12.8 No variation of the Contract will be binding unless confirmed in writing and signed by us.
12.9 Any dispute or claim arising out of or in connection with this Contract, its subject matter or formation (including non-contractual disputes or claims), will be governed by, and construed in accordance with, English law, and the parties irrevocably submit to the exclusive jurisdiction of the courts of England and Wales.

13. PERSONAL DATA

By agreeing to these Conditions you consent that we may process the personal data (including special category data) that we collect from you and use it for the associated companies in our group to market our goods and services to you unless you inform us that you withdraw consent for us to do so. Please refer to our privacy policy published on our website https://www.westminsterinsight.com/privacy-policy/ and the terms of any stand-alone privacy notice we may supply to you from time to time.

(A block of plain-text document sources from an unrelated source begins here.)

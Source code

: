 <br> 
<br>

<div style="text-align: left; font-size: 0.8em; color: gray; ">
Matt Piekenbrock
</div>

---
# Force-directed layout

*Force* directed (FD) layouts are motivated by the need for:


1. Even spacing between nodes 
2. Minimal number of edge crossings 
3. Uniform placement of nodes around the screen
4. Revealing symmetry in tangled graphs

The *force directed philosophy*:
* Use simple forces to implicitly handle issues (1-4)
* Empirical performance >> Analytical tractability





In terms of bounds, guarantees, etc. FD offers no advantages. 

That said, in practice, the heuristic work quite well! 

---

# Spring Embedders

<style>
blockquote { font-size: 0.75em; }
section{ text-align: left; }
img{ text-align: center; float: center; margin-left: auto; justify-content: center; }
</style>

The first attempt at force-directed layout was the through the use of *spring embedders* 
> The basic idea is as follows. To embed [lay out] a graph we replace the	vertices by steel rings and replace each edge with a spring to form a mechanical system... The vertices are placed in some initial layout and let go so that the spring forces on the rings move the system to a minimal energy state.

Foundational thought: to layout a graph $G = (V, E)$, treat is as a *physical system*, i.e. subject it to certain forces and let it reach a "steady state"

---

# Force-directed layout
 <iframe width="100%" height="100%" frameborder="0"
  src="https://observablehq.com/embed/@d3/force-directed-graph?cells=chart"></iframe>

Please address any questions, comments and requests regarding our data processing practices to customerservice@knowledgeexchange.group or complaints to gdpr@knowledgeexchange.group.

14. INTERPRETATION

In these Conditions, the following rules apply:
14.1 references to “we”, “us: or “our” relate to Knowledge Exchange Group Limited company number 08808447 having its registered office at Unit 51-54 Maltings Place 169 Tower Bridge Road, London, United Kingdom, SE1 3LJ and trading as Westminster Insight;
14.2 references to “you”, “your” or “yours” are references to the Client.

15. DEFINITIONS:

In these Conditions, the following definitions apply:

Business Day: a day (other than a Saturday, Sunday or public holiday) when banks in London are open for business.
Charges: the charges payable by you for the supply of the Services in accordance with paragraph 10.
Commencement Date: has the meaning set out in paragraph 1.3.
Conditions: these terms and conditions as amended from time to time in accordance with paragraph 12.8.
Contract:` any contract between you and us for the supply of Services in accordance with these Conditions.
Client: the person or firm who purchases Services from us.
Delegate any individual who has been registered with us as attending an Event and your Delegate will mean those Delegates whom you have so registered.
Deliverables: Events and /or Materials which we provide to you.
Event: conferences, digital conferences, courses, training, workshops, exhibitions, marketing, seminars or other events which we organise or offer.
Intellectual Property Rights: all patents, rights to inventions, utility models, copyright and related rights, trademarks, service marks, trade, business and domain names, rights in trade dress or get-up, rights in goodwill or to sue for passing off, unfair competition rights, rights in designs, rights in computer software, database right, topography rights, moral rights, rights in confidential information (including know-how and trade secrets) and any other intellectual property rights, in each case whether registered or unregistered and including all applications for and renewals or extensions of such rights, and all similar or equivalent rights or forms of protection in any part of the world.
Materials any handouts, presentations, written materials and digital information in whatever form stored or presented which form part of the Deliverables including (but without limitation) any such items relating to any Event.
Order: your order for Services as set out in your booking confirmation.
Services: the services, including the Deliverables, supplied by us to you as set out in the Specification, but subject to these Conditions.
Specification: the description or specification of the Services provided in writing by us to you.
Westminster Insight Materials: means all materials, equipment, documents and other property belonging to us whether stated to be in our name or that of Westminster Insight.